- _TASK DESCRIPTION_
The reply to the records below should contain exactly the lines from the line with "para compartir la herencia" through the line with "y nos trasladó", and nothing besides.

- _DATASET ENTRIES_
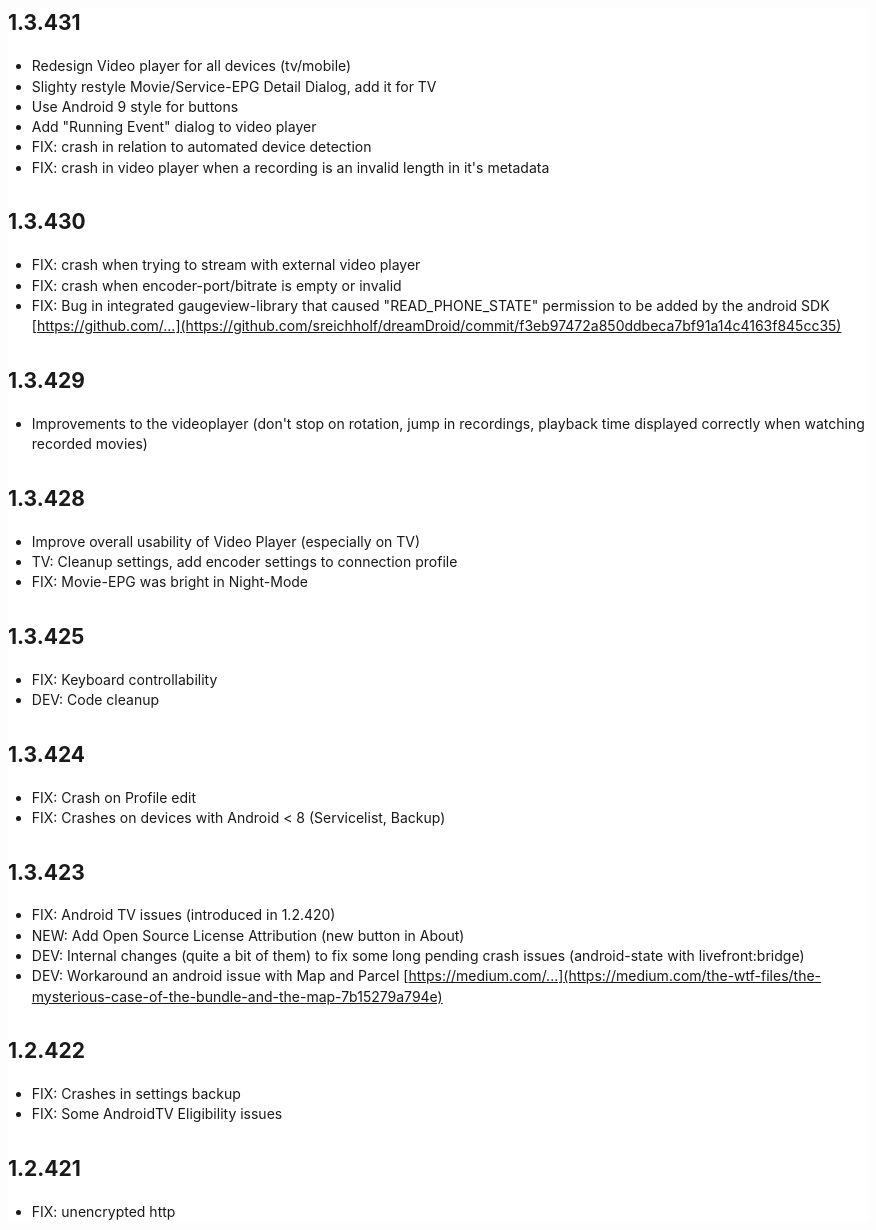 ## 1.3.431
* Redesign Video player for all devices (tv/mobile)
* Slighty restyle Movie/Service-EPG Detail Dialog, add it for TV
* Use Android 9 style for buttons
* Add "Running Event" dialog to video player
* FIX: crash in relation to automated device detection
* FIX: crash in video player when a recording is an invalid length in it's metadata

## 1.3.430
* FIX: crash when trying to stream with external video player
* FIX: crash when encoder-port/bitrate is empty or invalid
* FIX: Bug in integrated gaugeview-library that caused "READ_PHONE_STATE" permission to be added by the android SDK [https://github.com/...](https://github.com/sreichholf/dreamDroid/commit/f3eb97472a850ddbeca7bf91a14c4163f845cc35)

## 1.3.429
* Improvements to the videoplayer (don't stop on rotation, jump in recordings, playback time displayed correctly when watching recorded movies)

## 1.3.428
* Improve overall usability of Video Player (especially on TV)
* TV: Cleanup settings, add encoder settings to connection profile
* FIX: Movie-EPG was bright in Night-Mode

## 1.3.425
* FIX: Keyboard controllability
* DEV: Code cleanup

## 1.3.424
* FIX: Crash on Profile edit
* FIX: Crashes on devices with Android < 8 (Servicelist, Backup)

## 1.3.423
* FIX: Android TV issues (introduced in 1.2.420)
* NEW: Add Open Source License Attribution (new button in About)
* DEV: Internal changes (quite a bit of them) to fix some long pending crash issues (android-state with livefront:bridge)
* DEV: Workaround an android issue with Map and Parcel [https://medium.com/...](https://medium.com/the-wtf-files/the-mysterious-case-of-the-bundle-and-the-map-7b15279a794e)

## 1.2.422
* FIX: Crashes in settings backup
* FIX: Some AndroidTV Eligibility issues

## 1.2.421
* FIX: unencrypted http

==

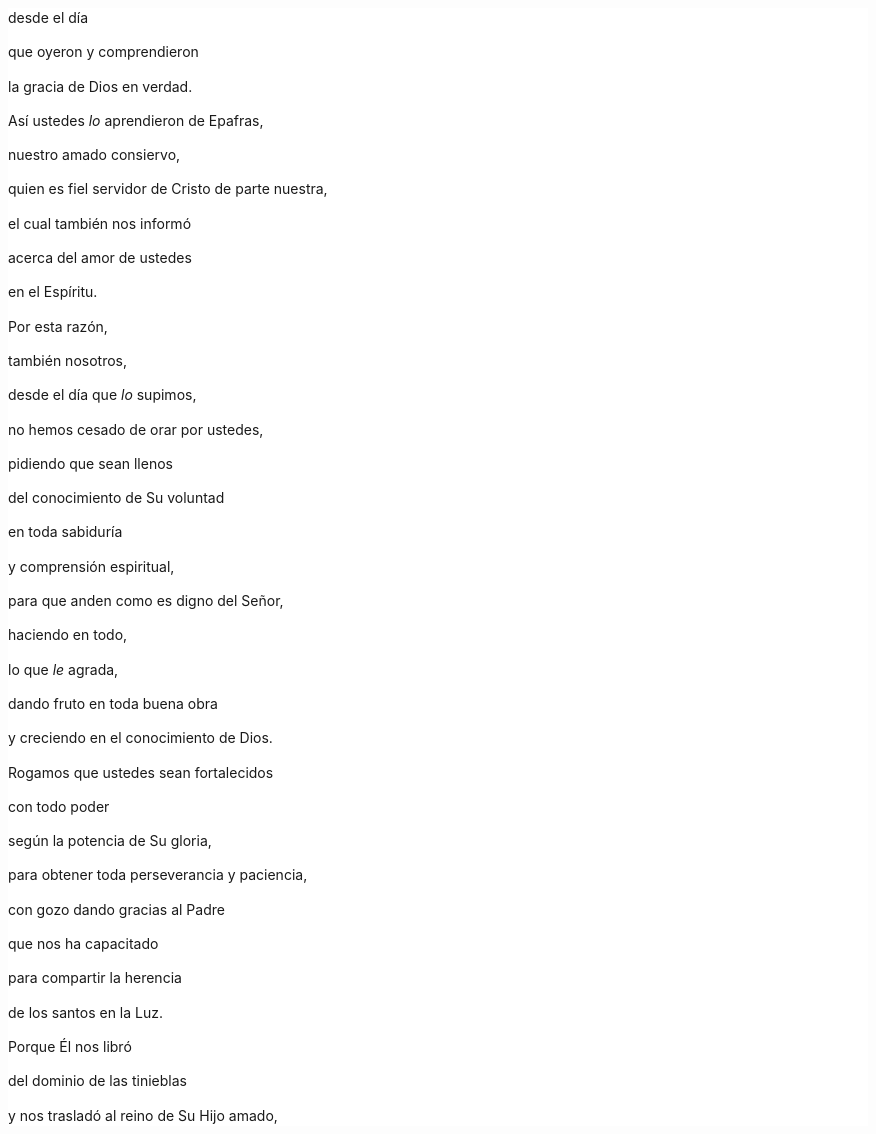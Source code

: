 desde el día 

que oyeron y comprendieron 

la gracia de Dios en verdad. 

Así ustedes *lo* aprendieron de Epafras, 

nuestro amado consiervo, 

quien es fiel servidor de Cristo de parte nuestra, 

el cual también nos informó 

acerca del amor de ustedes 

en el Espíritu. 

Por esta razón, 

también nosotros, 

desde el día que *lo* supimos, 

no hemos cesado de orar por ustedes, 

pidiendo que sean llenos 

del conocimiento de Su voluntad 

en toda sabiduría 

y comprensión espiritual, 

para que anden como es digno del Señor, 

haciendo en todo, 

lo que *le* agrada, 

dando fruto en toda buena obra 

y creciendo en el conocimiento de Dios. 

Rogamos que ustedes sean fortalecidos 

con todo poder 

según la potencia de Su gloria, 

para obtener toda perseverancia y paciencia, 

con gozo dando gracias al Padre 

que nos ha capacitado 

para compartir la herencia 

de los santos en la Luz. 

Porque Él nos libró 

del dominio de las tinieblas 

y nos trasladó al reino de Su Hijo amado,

- _ANSWER TO THIS PROBLEM_
para compartir la herencia 

de los santos en la Luz. 

Porque Él nos libró 

del dominio de las tinieblas 

y nos trasladó al reino de Su Hijo amado,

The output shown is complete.